Solution to Problem 412 | Shear and Moment Diagrams

$6R_C = 5 \, [ \, 6(800) \, ]$

$R_C = 4000 \, \text{lb}$
 

$\Sigma M_C = 0$

$6R_A = 1 \, [ \, 6(800) \, ]$

$R_A = 800 \, \text{lb}$
 

Segment AB:
$V_{AB} = 800 \, \text{lb}$

$M_{AB} = 800x \, \text{lb}\cdot\text{ft}$
 

Segment BC:
$V_{BC} = 800 - 800(x - 2)$

$V_{BC} = 2400 - 800x \, \text{lb}$

$M_{BC} = 800x - 800(x - 2)(x - 2)/2$

$M_{BC} = 800x - 400(x - 2)^2 \, \text{lb}\cdot\text{ft}$
 

Segment CD:
$V_{CD} = 800 + 4000 - 800(x - 2)$

$V_{CD} = 4800 - 800x + 1600$

$V_{CD} = 6400 - 800x \, \text{lb}$

$M_{CD} = 800x + 4000(x - 6) - 800(x - 2)(x - 2)/2$

$M_{CD} = 800x + 4000(x - 6) - 400(x - 2)^2 \, \text{lb}\cdot\text{ft}$
 

To draw the Shear Diagram:

1. 800 lb of shear force is uniformly distributed along segment AB.
2. V_BC = 2400 - 800x is linear; at x = 2 ft, V_BC = 800 lb; at x = 6 ft, V_BC = -2400 lb.
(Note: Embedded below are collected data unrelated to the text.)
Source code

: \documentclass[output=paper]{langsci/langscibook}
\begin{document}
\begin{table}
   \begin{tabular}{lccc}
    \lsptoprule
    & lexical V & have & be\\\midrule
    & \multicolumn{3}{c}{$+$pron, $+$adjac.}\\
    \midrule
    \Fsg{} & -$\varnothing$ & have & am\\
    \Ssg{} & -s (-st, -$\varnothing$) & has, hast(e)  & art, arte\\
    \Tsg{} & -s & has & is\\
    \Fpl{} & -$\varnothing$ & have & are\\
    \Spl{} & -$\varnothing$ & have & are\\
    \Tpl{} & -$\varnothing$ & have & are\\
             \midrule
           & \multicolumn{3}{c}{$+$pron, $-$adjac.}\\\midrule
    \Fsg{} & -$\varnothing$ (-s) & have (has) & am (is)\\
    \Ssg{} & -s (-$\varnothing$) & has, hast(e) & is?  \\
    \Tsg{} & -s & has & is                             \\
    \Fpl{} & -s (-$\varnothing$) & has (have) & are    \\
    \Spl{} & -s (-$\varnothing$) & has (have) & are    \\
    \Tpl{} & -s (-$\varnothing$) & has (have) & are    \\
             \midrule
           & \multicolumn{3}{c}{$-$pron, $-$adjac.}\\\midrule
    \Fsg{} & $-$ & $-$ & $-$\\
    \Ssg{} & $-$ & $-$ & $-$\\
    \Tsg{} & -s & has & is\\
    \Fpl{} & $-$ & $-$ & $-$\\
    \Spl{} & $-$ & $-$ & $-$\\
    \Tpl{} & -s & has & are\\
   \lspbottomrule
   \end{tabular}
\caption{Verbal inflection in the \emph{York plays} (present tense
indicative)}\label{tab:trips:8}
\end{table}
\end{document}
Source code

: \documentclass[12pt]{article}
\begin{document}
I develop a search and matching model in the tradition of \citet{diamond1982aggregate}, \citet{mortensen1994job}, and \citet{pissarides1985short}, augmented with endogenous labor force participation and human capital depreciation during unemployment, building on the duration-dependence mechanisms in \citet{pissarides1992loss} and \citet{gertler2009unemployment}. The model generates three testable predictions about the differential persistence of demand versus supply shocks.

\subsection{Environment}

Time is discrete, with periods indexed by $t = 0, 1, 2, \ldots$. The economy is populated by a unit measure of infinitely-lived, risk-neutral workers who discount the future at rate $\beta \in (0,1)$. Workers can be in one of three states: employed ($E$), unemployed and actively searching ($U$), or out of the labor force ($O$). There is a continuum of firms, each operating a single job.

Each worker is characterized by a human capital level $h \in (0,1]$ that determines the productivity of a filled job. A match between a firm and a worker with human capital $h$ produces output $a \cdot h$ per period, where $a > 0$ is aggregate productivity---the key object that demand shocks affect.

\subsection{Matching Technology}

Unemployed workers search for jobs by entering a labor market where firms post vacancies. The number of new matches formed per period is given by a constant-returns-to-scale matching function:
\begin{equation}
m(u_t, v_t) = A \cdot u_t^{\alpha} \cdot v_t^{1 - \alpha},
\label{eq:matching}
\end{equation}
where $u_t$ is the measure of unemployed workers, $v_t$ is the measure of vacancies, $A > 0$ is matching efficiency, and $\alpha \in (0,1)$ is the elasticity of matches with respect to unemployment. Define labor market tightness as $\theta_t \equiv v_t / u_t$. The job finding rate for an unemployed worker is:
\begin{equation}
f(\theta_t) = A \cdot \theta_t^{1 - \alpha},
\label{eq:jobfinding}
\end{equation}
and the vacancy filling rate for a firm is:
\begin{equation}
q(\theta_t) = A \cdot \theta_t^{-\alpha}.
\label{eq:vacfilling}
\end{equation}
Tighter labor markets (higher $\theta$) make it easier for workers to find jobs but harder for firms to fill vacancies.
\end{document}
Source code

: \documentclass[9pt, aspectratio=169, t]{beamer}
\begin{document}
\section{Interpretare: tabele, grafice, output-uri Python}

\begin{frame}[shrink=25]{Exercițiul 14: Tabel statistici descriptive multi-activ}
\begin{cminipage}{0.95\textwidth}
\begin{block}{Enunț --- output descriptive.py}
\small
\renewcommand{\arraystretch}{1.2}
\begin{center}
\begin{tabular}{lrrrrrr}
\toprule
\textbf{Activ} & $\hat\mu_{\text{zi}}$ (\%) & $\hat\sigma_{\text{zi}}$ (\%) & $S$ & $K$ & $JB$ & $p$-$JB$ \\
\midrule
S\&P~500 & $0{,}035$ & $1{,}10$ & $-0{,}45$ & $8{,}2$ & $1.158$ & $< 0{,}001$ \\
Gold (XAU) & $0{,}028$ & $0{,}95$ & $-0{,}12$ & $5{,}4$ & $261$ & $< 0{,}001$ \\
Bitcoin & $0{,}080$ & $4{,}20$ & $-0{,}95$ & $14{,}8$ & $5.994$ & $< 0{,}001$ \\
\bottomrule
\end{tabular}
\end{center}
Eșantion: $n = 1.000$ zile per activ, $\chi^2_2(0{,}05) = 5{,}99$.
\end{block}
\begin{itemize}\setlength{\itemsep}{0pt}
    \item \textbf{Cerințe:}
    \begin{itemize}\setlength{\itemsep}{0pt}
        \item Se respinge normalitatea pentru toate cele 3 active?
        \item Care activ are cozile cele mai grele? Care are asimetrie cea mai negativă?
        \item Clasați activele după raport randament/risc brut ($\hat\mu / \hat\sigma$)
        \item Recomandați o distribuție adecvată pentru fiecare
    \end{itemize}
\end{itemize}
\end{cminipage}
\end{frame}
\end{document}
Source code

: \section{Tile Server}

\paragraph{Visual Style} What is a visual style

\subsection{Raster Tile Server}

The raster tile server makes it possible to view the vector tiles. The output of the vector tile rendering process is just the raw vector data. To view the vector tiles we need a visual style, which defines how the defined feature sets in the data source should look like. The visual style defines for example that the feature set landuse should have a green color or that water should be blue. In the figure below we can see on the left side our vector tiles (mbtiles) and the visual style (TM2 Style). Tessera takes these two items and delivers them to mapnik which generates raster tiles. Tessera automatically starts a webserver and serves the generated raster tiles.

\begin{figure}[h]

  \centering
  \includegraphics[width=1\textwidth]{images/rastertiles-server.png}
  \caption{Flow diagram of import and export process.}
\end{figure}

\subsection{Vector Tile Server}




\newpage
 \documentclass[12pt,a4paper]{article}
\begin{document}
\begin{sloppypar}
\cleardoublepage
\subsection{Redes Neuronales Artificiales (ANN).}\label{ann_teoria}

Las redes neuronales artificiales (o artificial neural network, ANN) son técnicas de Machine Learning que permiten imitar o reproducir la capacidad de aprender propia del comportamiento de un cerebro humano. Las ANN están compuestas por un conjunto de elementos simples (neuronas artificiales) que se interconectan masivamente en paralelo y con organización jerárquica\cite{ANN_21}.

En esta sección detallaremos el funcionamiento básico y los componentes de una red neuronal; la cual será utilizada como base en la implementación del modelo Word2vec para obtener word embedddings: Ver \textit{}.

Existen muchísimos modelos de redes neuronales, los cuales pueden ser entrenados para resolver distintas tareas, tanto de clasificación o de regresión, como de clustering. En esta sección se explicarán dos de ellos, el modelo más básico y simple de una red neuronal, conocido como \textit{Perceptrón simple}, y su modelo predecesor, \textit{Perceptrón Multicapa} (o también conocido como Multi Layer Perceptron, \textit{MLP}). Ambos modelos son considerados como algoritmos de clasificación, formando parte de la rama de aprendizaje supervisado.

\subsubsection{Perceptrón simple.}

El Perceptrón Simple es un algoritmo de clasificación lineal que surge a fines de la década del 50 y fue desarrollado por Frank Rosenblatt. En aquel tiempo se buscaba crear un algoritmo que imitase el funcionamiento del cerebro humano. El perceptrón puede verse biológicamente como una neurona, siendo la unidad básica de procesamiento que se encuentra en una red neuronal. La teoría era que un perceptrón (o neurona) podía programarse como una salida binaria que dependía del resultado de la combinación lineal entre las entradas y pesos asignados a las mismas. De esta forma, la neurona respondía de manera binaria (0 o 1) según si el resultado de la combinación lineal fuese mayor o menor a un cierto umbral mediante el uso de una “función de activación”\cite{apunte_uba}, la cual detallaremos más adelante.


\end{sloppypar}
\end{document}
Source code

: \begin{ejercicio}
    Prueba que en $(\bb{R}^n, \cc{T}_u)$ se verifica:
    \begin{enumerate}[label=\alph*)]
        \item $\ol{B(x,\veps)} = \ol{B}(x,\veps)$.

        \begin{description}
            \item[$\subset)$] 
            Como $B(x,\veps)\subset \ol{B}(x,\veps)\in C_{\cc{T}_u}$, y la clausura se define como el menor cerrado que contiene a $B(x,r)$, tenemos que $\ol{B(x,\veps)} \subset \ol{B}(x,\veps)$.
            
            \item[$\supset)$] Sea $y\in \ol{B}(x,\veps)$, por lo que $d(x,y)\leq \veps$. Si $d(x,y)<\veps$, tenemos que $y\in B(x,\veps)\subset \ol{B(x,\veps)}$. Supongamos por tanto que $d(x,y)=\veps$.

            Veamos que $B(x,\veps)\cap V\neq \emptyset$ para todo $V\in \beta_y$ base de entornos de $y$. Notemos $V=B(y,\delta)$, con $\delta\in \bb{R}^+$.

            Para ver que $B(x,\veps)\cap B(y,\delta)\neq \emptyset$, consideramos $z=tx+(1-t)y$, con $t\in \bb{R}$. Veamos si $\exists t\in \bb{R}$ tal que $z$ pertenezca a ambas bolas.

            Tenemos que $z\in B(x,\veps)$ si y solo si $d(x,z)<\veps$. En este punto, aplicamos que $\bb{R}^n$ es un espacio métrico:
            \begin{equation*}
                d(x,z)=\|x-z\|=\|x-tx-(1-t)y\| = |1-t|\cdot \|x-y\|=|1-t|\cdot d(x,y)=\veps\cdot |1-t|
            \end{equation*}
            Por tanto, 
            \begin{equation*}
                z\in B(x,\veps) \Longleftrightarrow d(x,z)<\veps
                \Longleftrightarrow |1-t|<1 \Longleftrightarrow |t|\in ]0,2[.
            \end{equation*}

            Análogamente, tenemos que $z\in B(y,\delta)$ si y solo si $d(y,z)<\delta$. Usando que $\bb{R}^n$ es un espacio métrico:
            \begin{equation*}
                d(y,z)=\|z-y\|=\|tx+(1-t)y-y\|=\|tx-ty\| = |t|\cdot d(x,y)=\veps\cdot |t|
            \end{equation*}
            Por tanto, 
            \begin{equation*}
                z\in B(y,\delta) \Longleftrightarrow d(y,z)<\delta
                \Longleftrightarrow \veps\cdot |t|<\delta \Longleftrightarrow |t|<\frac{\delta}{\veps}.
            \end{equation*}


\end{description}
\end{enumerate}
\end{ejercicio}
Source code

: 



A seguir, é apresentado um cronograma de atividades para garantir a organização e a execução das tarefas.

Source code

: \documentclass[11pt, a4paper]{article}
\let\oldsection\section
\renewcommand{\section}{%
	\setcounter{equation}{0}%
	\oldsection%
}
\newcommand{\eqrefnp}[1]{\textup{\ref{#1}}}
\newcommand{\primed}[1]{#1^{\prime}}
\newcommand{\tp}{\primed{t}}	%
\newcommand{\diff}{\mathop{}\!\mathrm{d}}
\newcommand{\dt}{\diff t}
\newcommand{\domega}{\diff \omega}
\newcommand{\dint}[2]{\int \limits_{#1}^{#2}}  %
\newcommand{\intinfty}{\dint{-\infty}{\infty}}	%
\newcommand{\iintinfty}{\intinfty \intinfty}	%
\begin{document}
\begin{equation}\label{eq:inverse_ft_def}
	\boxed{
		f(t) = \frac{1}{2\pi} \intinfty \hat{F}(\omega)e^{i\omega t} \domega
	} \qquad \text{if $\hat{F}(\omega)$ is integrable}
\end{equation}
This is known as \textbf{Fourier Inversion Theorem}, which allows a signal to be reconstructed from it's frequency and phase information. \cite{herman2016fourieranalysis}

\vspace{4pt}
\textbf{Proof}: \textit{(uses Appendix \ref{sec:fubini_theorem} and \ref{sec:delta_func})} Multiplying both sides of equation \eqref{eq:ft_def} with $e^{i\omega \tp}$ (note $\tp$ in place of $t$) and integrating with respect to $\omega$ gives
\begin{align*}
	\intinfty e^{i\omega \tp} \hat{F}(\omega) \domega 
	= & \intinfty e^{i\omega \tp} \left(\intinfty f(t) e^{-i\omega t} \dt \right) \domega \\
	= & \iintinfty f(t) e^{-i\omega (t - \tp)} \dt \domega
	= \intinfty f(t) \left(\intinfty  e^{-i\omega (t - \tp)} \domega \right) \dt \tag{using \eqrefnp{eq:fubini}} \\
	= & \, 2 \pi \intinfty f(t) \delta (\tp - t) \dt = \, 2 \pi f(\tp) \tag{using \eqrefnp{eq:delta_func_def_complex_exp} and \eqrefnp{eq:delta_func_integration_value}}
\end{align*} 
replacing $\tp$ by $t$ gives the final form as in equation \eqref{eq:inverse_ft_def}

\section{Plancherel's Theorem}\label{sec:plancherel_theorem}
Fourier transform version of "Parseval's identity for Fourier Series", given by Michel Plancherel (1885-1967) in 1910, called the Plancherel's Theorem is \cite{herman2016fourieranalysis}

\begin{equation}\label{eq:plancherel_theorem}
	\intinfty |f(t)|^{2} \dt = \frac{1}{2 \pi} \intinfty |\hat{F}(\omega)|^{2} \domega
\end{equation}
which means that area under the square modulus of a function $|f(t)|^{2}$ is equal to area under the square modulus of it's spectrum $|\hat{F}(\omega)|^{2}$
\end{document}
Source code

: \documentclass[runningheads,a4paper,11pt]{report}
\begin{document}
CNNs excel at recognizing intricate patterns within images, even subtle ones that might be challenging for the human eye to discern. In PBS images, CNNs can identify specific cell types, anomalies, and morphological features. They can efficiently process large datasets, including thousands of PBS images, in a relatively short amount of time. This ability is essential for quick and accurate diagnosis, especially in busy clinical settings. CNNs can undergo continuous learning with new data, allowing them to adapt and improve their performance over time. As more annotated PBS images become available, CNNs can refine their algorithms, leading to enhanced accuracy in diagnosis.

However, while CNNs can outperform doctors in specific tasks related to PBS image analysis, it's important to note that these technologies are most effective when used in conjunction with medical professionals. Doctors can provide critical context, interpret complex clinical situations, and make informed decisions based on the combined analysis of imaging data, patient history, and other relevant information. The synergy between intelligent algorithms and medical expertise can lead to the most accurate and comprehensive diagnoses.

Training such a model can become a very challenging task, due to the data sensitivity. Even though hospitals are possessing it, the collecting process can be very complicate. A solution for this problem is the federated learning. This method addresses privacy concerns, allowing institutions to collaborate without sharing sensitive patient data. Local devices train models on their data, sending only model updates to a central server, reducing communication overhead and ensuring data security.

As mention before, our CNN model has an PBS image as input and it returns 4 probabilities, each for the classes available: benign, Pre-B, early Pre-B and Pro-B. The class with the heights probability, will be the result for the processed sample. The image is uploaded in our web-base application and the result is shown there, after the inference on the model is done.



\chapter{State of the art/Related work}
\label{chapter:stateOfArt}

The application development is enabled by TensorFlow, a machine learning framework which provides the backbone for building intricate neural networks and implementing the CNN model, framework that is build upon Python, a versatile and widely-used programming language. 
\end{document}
When V_BC = 0, 2400 - 800x = 0, thus x = 3 ft or V_BC = 0 at 1 ft from B.
3. V_CD = 6400 - 800x is also linear; at x = 6 ft, V_CD = 1600 lb; at x = 8 ft, V_BC = 0.

To draw the Moment Diagram:

1. M_AB = 800x is linear; at x = 0, M_AB = 0; at x = 2 ft, M_AB = 1600 lb·ft.
2. M_BC = 800x - 400(x - 2)² is second degree curve; at x = 2 ft, M_BC = 1600 lb·ft; at x = 6 ft, M_BC = -1600 lb·ft; at x = 3 ft, M_BC = 2000 lb·ft.
3. M_CD = 800x + 4000(x - 6) - 400(x - 2)² is also a second degree curve; at x = 6 ft, M_CD = -1600 lb·ft; at x = 8 ft, MCD = 0.